Controllable preparation method and thermal properties of composite phase change materials based on starch pore formation

The lack of mass-producible, high-performance medium-high temperature phase change materials (PCMs) is one of the core problems restricting the efficient utilization and application of renewable energy. In this paper, a new type of composite phase change materials (CPCMs) based on starch pore-forming porous SiC ceramic skeleton combined with high enthalpy ternary chloride (NaCl–KCl–MgCl2) is proposed. The preparation process of CPCMs is optimized, and many characterization and experimental studies are carried out. The SiC skeleton with adjustable porosity (48%–75%) and robust structure is obtained by simple starch pore-forming, cold pressing, and high-temperature sintering. After 200 repeated charging-discharging cycles, the structure of the SiC skeleton/paraffin composite (porosity: 60%; thermal conductivity: 19.72 W m−1 K−1) is intact, with no obvious leakage and only a 3.06% decrease in thermal conductivity, which proves its excellent cycle thermal stability.

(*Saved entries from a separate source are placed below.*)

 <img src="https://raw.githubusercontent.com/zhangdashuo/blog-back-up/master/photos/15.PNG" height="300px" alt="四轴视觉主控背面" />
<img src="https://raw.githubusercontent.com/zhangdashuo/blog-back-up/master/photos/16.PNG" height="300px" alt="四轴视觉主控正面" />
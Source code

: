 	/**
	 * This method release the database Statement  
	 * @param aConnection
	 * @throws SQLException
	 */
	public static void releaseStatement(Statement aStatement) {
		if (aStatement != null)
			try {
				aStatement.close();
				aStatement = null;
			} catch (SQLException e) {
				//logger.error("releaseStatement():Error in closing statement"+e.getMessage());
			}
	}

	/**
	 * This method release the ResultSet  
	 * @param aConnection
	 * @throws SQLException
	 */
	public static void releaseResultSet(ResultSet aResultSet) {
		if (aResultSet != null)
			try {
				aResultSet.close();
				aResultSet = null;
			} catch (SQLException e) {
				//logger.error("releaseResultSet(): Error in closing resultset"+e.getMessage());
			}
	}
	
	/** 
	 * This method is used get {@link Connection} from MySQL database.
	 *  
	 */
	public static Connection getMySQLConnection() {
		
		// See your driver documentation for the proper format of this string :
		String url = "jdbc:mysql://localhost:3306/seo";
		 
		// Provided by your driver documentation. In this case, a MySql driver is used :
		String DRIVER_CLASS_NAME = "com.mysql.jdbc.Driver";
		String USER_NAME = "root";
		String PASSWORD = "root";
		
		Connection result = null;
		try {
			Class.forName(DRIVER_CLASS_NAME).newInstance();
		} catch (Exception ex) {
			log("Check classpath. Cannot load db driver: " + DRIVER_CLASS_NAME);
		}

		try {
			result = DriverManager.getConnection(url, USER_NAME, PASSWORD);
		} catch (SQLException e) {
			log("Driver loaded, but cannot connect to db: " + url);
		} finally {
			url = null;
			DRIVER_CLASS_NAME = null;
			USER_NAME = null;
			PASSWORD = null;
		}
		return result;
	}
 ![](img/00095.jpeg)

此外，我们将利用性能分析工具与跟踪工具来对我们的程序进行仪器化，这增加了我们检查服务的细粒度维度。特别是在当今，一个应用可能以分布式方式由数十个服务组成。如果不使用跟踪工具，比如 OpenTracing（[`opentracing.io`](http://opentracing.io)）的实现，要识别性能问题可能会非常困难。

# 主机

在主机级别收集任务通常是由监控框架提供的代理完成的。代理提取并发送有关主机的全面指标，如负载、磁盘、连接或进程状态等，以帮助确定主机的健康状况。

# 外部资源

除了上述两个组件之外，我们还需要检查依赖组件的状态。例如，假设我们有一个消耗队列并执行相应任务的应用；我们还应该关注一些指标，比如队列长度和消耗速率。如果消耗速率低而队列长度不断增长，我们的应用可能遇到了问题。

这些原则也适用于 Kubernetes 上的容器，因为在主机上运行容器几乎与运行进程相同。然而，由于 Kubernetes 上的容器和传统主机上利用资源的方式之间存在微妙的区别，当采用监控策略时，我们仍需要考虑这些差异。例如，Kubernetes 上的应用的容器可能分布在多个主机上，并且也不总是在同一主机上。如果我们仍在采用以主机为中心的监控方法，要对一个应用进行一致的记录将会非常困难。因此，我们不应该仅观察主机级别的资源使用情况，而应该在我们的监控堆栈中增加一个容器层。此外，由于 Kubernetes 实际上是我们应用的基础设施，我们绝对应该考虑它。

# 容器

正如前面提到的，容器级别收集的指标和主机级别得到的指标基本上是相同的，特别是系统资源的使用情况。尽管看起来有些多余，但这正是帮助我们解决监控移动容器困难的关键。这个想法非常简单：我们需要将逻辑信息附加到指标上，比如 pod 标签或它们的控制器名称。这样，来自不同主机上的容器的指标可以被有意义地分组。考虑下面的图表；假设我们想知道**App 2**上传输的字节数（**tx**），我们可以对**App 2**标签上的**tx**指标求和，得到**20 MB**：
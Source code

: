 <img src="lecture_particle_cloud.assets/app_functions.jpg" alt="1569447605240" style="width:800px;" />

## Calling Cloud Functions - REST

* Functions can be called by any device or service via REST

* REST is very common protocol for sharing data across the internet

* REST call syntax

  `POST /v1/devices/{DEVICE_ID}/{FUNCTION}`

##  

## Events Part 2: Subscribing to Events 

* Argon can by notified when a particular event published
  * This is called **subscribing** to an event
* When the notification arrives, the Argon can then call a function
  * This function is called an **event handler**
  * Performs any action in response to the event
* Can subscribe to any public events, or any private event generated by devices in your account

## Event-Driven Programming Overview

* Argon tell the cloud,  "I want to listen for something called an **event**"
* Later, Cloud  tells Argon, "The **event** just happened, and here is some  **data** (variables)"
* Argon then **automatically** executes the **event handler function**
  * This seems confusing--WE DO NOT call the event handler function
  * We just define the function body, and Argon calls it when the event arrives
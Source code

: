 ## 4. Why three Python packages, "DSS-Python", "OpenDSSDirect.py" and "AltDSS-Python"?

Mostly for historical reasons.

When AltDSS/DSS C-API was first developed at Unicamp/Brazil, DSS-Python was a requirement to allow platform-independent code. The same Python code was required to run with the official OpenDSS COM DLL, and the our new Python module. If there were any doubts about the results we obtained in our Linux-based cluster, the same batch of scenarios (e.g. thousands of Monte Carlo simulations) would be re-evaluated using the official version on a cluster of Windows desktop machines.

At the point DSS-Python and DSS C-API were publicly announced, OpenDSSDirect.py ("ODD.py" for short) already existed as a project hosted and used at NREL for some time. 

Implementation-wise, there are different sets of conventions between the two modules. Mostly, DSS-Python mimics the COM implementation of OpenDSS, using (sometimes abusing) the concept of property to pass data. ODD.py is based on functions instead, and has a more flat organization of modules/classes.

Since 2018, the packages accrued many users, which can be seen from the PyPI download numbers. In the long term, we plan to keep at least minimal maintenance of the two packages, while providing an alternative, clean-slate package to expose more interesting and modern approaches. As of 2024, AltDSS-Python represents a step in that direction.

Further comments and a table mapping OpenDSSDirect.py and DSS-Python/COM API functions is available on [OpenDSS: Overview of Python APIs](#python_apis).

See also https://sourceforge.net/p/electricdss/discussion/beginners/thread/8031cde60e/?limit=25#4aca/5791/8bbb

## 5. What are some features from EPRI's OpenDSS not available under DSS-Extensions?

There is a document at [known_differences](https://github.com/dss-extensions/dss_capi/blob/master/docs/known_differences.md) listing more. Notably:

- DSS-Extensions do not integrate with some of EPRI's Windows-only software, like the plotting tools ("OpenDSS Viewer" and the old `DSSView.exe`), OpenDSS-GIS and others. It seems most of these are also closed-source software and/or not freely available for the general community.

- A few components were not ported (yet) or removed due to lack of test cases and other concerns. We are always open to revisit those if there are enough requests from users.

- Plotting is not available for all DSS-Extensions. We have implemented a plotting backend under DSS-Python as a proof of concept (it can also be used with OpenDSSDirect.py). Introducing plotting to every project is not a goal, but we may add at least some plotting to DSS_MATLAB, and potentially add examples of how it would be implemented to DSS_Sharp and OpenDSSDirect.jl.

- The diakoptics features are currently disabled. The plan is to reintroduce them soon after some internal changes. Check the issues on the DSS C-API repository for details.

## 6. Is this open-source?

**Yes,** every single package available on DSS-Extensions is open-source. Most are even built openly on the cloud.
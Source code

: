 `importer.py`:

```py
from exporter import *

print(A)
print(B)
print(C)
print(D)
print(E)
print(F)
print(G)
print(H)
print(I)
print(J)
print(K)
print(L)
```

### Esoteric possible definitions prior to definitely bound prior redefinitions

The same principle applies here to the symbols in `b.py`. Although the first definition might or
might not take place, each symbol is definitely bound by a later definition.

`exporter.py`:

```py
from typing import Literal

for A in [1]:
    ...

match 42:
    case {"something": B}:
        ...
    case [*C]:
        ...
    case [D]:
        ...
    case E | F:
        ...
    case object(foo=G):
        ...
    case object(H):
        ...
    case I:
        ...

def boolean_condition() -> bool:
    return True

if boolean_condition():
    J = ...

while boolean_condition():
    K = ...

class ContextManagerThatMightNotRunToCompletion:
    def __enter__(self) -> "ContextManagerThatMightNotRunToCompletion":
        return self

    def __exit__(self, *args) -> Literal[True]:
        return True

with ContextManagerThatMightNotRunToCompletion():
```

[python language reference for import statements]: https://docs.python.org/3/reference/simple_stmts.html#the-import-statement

The thermal conductivity of the CPCMs-60% impregnated with ternary chloride under negative pressure is 22.65 W m−1 K−1, and the effective heat storage density is 513.462 kJ kg−1 in the temperature range of 300–500 °C. In addition, a large number of cylindrical CPCMs batteries are fabricated by this process, and a series of systematic experimental studies are carried out in the laboratory. The temperature changes throughout the charge-discharge process and the effects of the flow rates of different heat transfer fluids on the thermal performance of the system are studied in detail. All of them verified the high charge-discharge rate and thermal performance of CPCMs batteries. This work provides a promising strategy for the development and industrial application of high-temperature packed bed heat storage systems for renewable energy integration.